The Dialectic Stage (6–8) builds on the previous stage by adding Critical Thinking exercises and formal Logic. The goal of this stage is to teach the student how to think logically and clearly about the things they know.

The Rhetoric Stage (9–12) builds on the previous two stages by adding training in writing and speaking. The goal of this stage is to train the student to present what they know and how they know it in a clear and persuasive manner. Incorporated into each of these stages is the study of Greek and Latin from which so much of the English language is derived. |
The entire curriculum is taught in light of the teaching of the Roman Catholic Church as this is defined and presented by the Magisterium. Catholic devotions and liturgy permeate every aspect of the student’s daily schedule. We attend Mass daily. Confessions are heard once a month. We pray the Angelus every day at noon.
Finding a balance between the strict academic performance and appreciation of the other pleasures of life can be difficult. However, the Classical Curriculum is not designed to just provide students with facts and figures with which to get good grades. Rather, its goal is to form the whole person, to make the student more human.
Being human means, among other things, being able to relate to a culture. Thus, the goal of the Classical Curriculum is to form young souls to be able to appreciate not just the remarkable clarity of Euclid’s propositions, for instance, but also the astounding beauty of a poem by Gerard Manly Hopkins. This education is not meant, either, to take away a child’s wonder for creation itself. The art of man is often an imitation of what we see in nature, thus a familiarity with the world about them, with nature itself is an important part of forming the entire person.
The word “culture” comes from the Latin word cultus, which refers to the tilling of the field. It is a farming word that over time has come to mean many things, including the care of those things most precious to us: our family, our faith, our way of life. These things require regular care, tilling if you will, and so culture cannot be something we just let other people worry about (the fields will not harvest themselves).
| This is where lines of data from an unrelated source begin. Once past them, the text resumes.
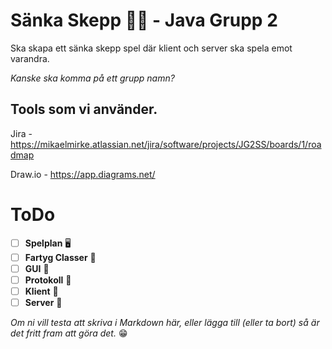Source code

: # Sänka Skepp 🚢🚀 - Java Grupp 2

Ska skapa ett sänka skepp spel där klient och server ska spela emot varandra.

*Kanske ska komma på ett grupp namn?*

## Tools som vi använder.

Jira - https://mikaelmirke.atlassian.net/jira/software/projects/JG2SS/boards/1/roadmap

Draw.io - https://app.diagrams.net/


# ToDo

- [ ]  **Spelplan** 🖥️
- [ ]  **Fartyg Classer** 🚢
- [ ]  **GUI** 🎨
- [ ]  **Protokoll** 📜
- [ ]  **Klient** 🦸
- [ ]  **Server** 👾

*Om ni vill testa att skriva i Markdown här, eller lägga till (eller ta bort) så är det fritt fram att göra det.* 😁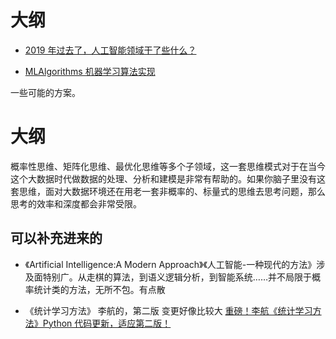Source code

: # 大纲


- [2019 年过去了，人工智能领域干了些什么？](https://www.zhihu.com/question/365135309/answer/979212300)



- [MLAlgorithms 机器学习算法实现](https://github.com/rushter/MLAlgorithms)

一些可能的方案。

# 大纲


概率性思维、矩阵化思维、最优化思维等多个子领域，这一套思维模式对于在当今这个大数据时代做数据的处理、分析和建模是非常有帮助的。如果你脑子里没有这套思维，面对大数据环境还在用老一套非概率的、标量式的思维去思考问题，那么思考的效率和深度都会非常受限。

## 可以补充进来的

- 《Artificial Intelligence:A Modern Approach》《人工智能-一种现代的方法》涉及面特别广。从走棋的算法，到语义逻辑分析，到智能系统……并不局限于概率统计类的方法，无所不包。有点散




- 《统计学习方法》 李航的，第二版 变更好像比较大 [重磅！李航《统计学习方法》Python 代码更新，适应第二版！](https://zhuanlan.zhihu.com/p/75145043)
Nor is it something over which we can presume to have complete control (we did not create the field). We must work with what God has given us in order to take special care of what is most precious. We must work to form the whole person in their appreciation of the good, the true, and the beautiful.
To do this Providence Academy attempts to form individuals cognizant of their eternal destiny. With heaven as the ultimate end of all our efforts, the approach to Academics becomes more than mere rote memorization or performance on standardized tests. We hope to take part in the family’s work of creating moral individuals who seek to serve their neighbors and God. In this way, the culture can be preserved for our generation and for generations to come.